## EXERCISE AIM
Below are the records. List every line holding the word "data".

########

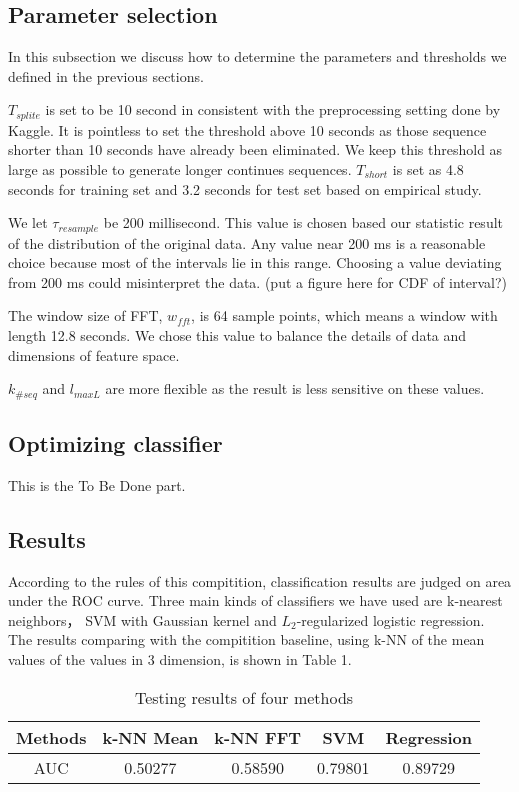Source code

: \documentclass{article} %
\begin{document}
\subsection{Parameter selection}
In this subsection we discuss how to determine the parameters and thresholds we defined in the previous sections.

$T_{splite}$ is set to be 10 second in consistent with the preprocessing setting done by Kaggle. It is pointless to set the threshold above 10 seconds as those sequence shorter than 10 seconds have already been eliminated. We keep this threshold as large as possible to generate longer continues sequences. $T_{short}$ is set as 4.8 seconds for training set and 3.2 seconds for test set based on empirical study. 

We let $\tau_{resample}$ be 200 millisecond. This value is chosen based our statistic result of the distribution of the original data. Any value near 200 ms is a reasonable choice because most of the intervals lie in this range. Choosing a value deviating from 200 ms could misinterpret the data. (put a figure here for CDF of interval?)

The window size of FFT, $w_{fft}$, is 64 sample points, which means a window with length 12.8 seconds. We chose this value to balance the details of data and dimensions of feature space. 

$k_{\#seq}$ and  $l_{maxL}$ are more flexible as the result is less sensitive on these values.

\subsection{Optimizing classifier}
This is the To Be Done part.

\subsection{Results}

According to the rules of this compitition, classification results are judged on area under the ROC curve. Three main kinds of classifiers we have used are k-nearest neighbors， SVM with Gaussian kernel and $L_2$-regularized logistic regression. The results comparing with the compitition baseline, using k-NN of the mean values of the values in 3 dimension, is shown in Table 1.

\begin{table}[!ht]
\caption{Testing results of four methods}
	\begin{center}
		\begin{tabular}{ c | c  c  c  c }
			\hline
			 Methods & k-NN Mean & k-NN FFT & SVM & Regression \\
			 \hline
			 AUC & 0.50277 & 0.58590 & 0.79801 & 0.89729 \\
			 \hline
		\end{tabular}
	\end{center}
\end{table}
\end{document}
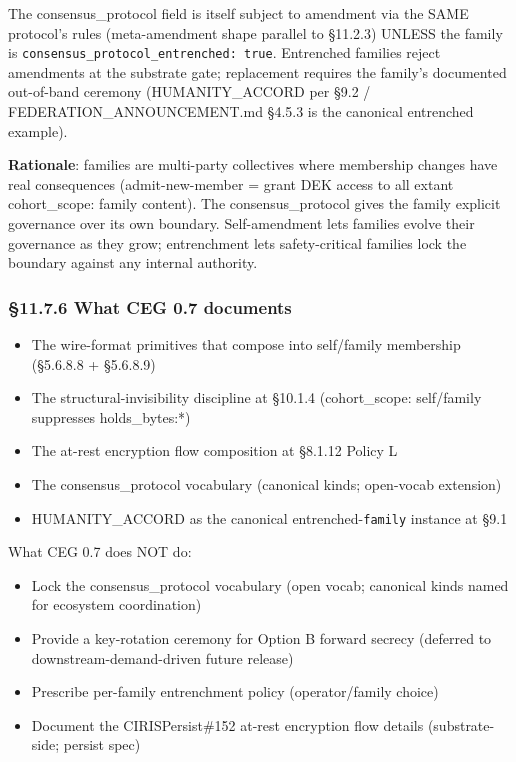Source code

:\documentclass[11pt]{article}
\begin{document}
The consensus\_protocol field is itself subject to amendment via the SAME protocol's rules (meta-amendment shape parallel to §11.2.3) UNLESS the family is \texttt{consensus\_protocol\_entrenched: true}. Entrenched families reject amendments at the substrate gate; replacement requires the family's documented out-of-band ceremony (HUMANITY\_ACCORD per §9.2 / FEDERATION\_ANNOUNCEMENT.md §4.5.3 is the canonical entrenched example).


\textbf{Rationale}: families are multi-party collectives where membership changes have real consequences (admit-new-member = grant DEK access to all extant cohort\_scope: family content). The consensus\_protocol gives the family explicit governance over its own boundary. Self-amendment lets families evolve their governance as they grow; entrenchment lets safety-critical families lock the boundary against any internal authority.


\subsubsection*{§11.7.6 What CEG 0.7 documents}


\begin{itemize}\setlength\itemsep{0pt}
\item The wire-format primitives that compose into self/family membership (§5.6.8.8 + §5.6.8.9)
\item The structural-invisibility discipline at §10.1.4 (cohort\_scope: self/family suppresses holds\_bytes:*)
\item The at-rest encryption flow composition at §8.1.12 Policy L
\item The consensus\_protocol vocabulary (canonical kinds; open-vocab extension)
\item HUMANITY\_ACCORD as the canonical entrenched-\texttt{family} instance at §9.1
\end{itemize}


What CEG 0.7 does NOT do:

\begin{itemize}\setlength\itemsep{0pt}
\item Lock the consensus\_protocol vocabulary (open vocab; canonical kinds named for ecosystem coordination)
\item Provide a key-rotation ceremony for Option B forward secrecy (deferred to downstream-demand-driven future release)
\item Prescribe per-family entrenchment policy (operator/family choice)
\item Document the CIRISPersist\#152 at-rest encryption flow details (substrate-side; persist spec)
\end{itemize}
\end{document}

########

## ANSWER SECTION
We let $\tau_{resample}$ be 200 millisecond. This value is chosen based our statistic result of the distribution of the original data. Any value near 200 ms is a reasonable choice because most of the intervals lie in this range. Choosing a value deviating from 200 ms could misinterpret the data. (put a figure here for CDF of interval?)
The window size of FFT, $w_{fft}$, is 64 sample points, which means a window with length 12.8 seconds. We chose this value to balance the details of data and dimensions of feature space. 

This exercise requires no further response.